It is said that culture is how people do things when no one is looking.
A related reason that culture is important was eloquently stated by the eponymous Peter Drucker. He famously said that “Culture eats strategy for breakfast”. Meaning that organizations, inhabited by humans, will always do what they feel comfortable with instead of what they planned and documented on a piece of paper.

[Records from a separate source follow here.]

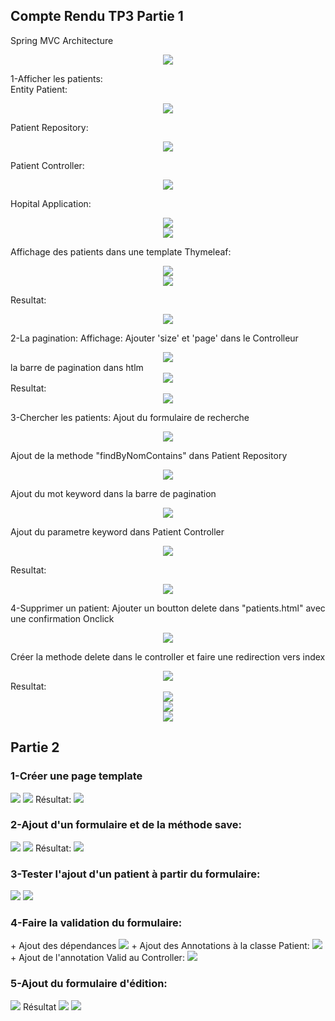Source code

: <h2>Compte Rendu TP3 Partie 1</h2>
<p>
Spring MVC Architecture<br>
<center><img src="assets/0.png"></center>

1-Afficher les patients:<br>
Entity Patient:
<center><img src="assets/Code_Patient.PNG"></center>

Patient Repository:
<center><img src="assets/Patient_Repo.PNG"></center>

Patient Controller:
<center><img src="assets/Patient_Control3.PNG"></center>

Hopital Application:
<center><img src="assets/Hotel_Application1.PNG"></center>
<center><img src="assets/Hotel_Application2.PNG"></center>

Affichage des patients dans une template Thymeleaf:
<center><img src="assets/Thymleaf1.PNG"></center>
<center><img src="assets/Thymleaf2.PNG"></center>

Resultat:
<center><img src="assets/Bootstrap_Patient.PNG"></center>

2-La pagination:
Affichage:
Ajouter 'size' et 'page' dans le Controlleur
<center><img src="assets/Pagination.PNG"></center>
la barre de pagination dans htlm
<center><img src="assets/Pagin_bar.PNG"></center>
Resultat:
<center><img src="assets/Index_Final.PNG"></center>

3-Chercher les patients:
Ajout du formulaire de recherche
<center><img src="assets/Recherche_Patient.PNG"></center>

Ajout de la methode "findByNomContains" dans Patient Repository
<center><img src="assets/findby.PNG"></center>

Ajout du mot keyword dans la barre de pagination
<center><img src="assets/Recherche_Patient.PNG"></center>

Ajout du parametre keyword dans Patient Controller
<center><img src="assets/Patient_Control3.PNG"></center>

Resultat:
<center><img src="assets/Index_Final.PNG"></center>

4-Supprimer un patient:
Ajouter un boutton delete dans "patients.html" avec une confirmation Onclick
<center><img src="assets/Delete_Patient.PNG"></center>

Créer la methode delete dans le controller et faire une redirection vers index
<center><img src="assets/Delete_redirect.PNG"></center>
Resultat:
<center><img src="assets/Del1.PNG"></center>
<center><img src="assets/Del2.PNG"></center>
<center><img src="assets/Del3.PNG"></center>

<h2>Partie 2</h2>
<h3>1-Créer une page template</h3>
<img src="assets/template1.PNG">
<img src="assets/template2.PNG">
Résultat:
<img src="assets/Drop_DownList.PNG">

<h3>2-Ajout d'un formulaire et de la méthode save:</h3>
<img src="assets/HTML_Formulaire.PNG">
<img src="assets/Patient_save.PNG">
Résultat:
<img src="assets/Formulaire_Patient.PNG">


<h3>3-Tester l'ajout d'un patient à partir du formulaire:</h3>
<img src="assets/Formulaire_Ajout.PNG">
<img src="assets/ajout_Patient.PNG">

<h3>4-Faire la validation du formulaire:<br></h3>
+ Ajout des dépendances
  <img src="assets/Validation.PNG">
+ Ajout des Annotations à la classe Patient:
  <img src="assets/Class_Patient_Valid.PNG">
+ Ajout de l'annotation Valid au Controller:
  <img src="assets/Valid_annot.PNG">

<h3>5-Ajout du formulaire d'édition:</h3>
<img src="assets/Edit_HTML.PNG">
Résultat
<img src="assets/Edit_Final.PNG">
<img src="assets/Apres_Edit.PNG">





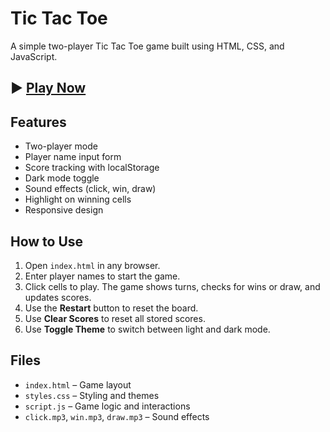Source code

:# Tic Tac Toe

A simple two-player Tic Tac Toe game built using HTML, CSS, and JavaScript.

## ▶️ [Play Now](https://meet-pramanikk.github.io/Tic-Tac-Toe/)

## Features

- Two-player mode
- Player name input form
- Score tracking with localStorage
- Dark mode toggle
- Sound effects (click, win, draw)
- Highlight on winning cells
- Responsive design

## How to Use

1. Open `index.html` in any browser.
2. Enter player names to start the game.
3. Click cells to play. The game shows turns, checks for wins or draw, and updates scores.
4. Use the **Restart** button to reset the board.
5. Use **Clear Scores** to reset all stored scores.
6. Use **Toggle Theme** to switch between light and dark mode.

## Files

- `index.html` – Game layout
- `styles.css` – Styling and themes
- `script.js` – Game logic and interactions
- `click.mp3`, `win.mp3`, `draw.mp3` – Sound effects


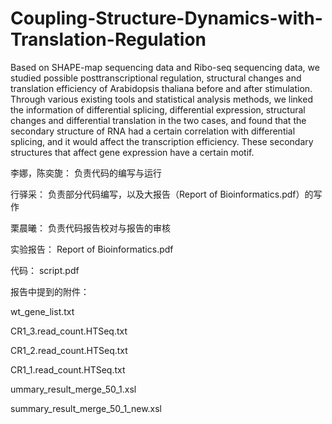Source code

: # Coupling-Structure-Dynamics-with-Translation-Regulation
Based on SHAPE-map sequencing data and Ribo-seq sequencing data, we studied possible posttranscriptional  regulation, structural changes and translation efficiency of Arabidopsis thaliana before and after stimulation.  Through various existing tools and statistical analysis methods, we linked the information of differential  splicing, differential expression, structural changes and differential translation in the two cases, and found that  the secondary structure of RNA had a certain correlation with differential splicing, and it would affect the  transcription efficiency. These secondary structures that affect gene expression have a certain motif.

李娜，陈奕旎：
负责代码的编写与运行

行驿采：
负责部分代码编写，以及大报告（Report of Bioinformatics.pdf）的写作

栗晨曦：
负责代码报告校对与报告的审核

实验报告：
Report of Bioinformatics.pdf

代码：
script.pdf

报告中提到的附件：

wt_gene_list.txt

CR1_3.read_count.HTSeq.txt

CR1_2.read_count.HTSeq.txt

CR1_1.read_count.HTSeq.txt

ummary_result_merge_50_1.xsl

summary_result_merge_50_1_new.xsl

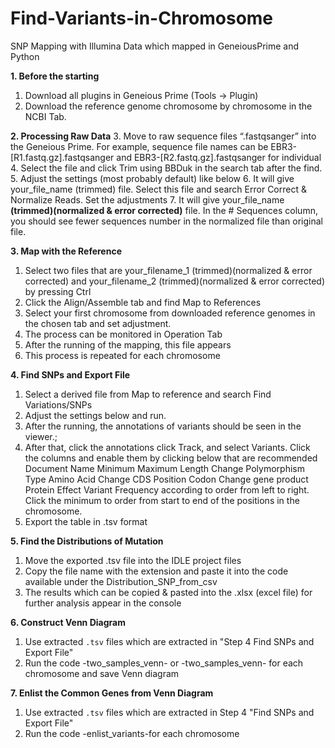 # Find-Variants-in-Chromosome

SNP Mapping with Illumina Data which mapped in GeneiousPrime and Python
 
**1. Before the starting**
1. Download all plugins in Geneious Prime (Tools → Plugin)
2. Download the reference genome chromosome by chromosome in the NCBI Tab.

**2. Processing Raw Data**
3. Move to raw sequence files “.fastqsanger” into the Geneious Prime. For example, sequence file names can be EBR3-[R1.fastq.gz].fastqsanger and EBR3-[R2.fastq.gz].fastqsanger for individual
4. Select the file and click Trim using BBDuk in the search tab after the find.
5. Adjust the settings (most probably default) like below
6. It will give your_file_name (trimmed) file. Select this file and search Error Correct & Normalize Reads. Set the adjustments
7. It will give your_file_name **(trimmed)(normalized & error corrected)** file. In the # Sequences column, you should see fewer sequences number in the normalized file than original file.

**3. Map with the Reference**
1. Select two files that are your_filename_1 (trimmed)(normalized & error corrected) and your_filename_2 (trimmed)(normalized & error corrected) by pressing Ctrl
2. Click the Align/Assemble tab and find Map to References
3. Select your first chromosome from downloaded reference genomes in the chosen tab and set adjustment.
4. The process can be monitored in Operation Tab
5. After the running of the mapping, this file appears
6. This process is repeated for each chromosome

**4. Find SNPs and Export File**
1. Select a derived file from Map to reference and search Find Variations/SNPs
2. Adjust the settings below and run.
3. After the running, the annotations of variants should be seen in the viewer.;
4. After that, click the annotations click Track, and select Variants. Click the columns and enable them by clicking below that are recommended
Document Name
Minimum
Maximum
Length
Change
Polymorphism Type
Amino Acid Change
CDS Position
Codon Change
gene
product
Protein Effect
Variant Frequency
according to order from left to right. Click the minimum to order from start to end of the positions in the chromosome.
5. Export the table in .tsv format



**5. Find the Distributions of Mutation**
1. Move the exported .tsv file into the IDLE project files
2. Copy the file name with the extension and paste it into the code available under the Distribution_SNP_from_csv 
3. The results which can be copied & pasted into the .xlsx (excel file) for further analysis appear in the console

**6. Construct Venn Diagram**
1. Use extracted `.tsv` files which are extracted in "Step 4 Find SNPs and Export File"
2. Run the code -two_samples_venn- or -two_samples_venn- for each chromosome and save Venn diagram 

**7. Enlist the Common Genes from Venn Diagram**
1. Use extracted `.tsv` files which are extracted in Step 4 "Find SNPs and Export File"
2. Run the code -enlist_variants-for each chromosome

Cultural audits, as increasingly practiced by banks in the UK and elsewhere, depend on the availability of various pieces of information about governance practice and process, but also on other indicators such as customer and employee satisfaction surveys. All of these constitute elements of an elaborate system of internal and external “disclosure”. Cultural audits will not only be relevant to banks and large listed companies: some banks are already reflecting on how to develop “red flags” for their clients, often SMEs. Indicators might include things such as big differences in pay between the boss and the employees, high turnover of management, “staleness” of boards (age, same people around the table for a long time). Whether as an element of credit assessment or of an inevitability/due diligence test, these cultural audits will depend on the availability of data.
Data
Data, the third driver, will increasingly fuel developments in the other three areas discussed in this post. As noted above, a key element of technology-driven disruption in many sectors is the availability of “big” data allowing companies to find niches and price their products with unprecedented precision. Such data will also help identify risks with a granularity that was not hitherto available to providers of equity and debt capital.
In the governance space, work is already under way. And while today data provision is focused on governance of banks (such as in the case of Aktis, a data provider that I chair) or large listed companies (such as in the case of Sustain analytics or ISS) all existing data providers are considering ways to acquire, aggregate/anonymize and serve back governance data from and to private companies, providing benchmarking but also measurable “rankings” to potential investors.
The availability of data will also have a profound impact on the way boards work: for example, as compliance becomes automated, compliance data and logs will become a source of oversight for audit committees. Expanded use of board portals which are becoming the norm in many OECD core markets, will also provide board directors with better opportunities for deep dives into a company’s policy and control environment.
DFIs
I truly believe that in EMs, especially in frontier markets, the recent DFI commitment to actively seek better governance, a “conversion” of almost of Damascene proportions, has become a significant driver of change and will become more so over the next twelve years. IFC was certainly a trailblazer in this respect but others have followed closely.
A few years ago, the governance departments of most DFIs (some of them still nascent) started coordinating their approach to the governance of their investees. The IFC, the EBRD, the IDB, the ADB, and bilateral DFIs, such as DEG, FMO, IFU and Proparco, decided that they needed a common approach. Based on the IFC methodology, a DFI approach to governance was developed and endorsed. And DFIs now cooperate in continuously improving the methodology, in sharing experience from its implementation and even in carrying out individual investee engagements.
In 2018, KfW DEG, the German development bank, produced what will be considered a high water mark in the DFI space: The new Nominee Director Handbook. In my view it provides extensive ammunition in dealing with the still rudimentary governance in many of the boards its nominees sit on. By upping the game at board level, DEG nominees will produce significant results in many individual investees. But the most important impact is the positive externalities that might benefit all companies in the investee’s immediate ecosystem. These externalities will be multiplied significantly, because now DFIs “sing from the same hymn book” and collaborate on fostering governance changes.
Conclusion
One can sum up the perspective of this post on the future of governance in the following 10 points:
- Diversity at every level and of every kind will continue to grow.
- Private companies will increasingly have outsiders on boards, who in many cases will be “professional” challengers, instead of lapdogs.
- Stakeholders will figure frequently on board agendas—and on boards themselves, possibly as a result of regulatory changes.
- While public company disclosures in the OECD might be streamlined…
- …private company boards will become more demanding on regular disclosures, and so will their shareholders.
- A more holistic view of the firm will emerge through systematic cultural audits.
- Diversity, disclosure and interactions between principal and their agents, as well as stakeholders will increasingly require high quality governance data…
- …which will increase demand for data platforms at every level.
- The DFIs ‘weight in the EM governance area will continue to increase; they will become an important source of demand for diversity, disclosure and data…
- … thus becoming themselves an important driver of change.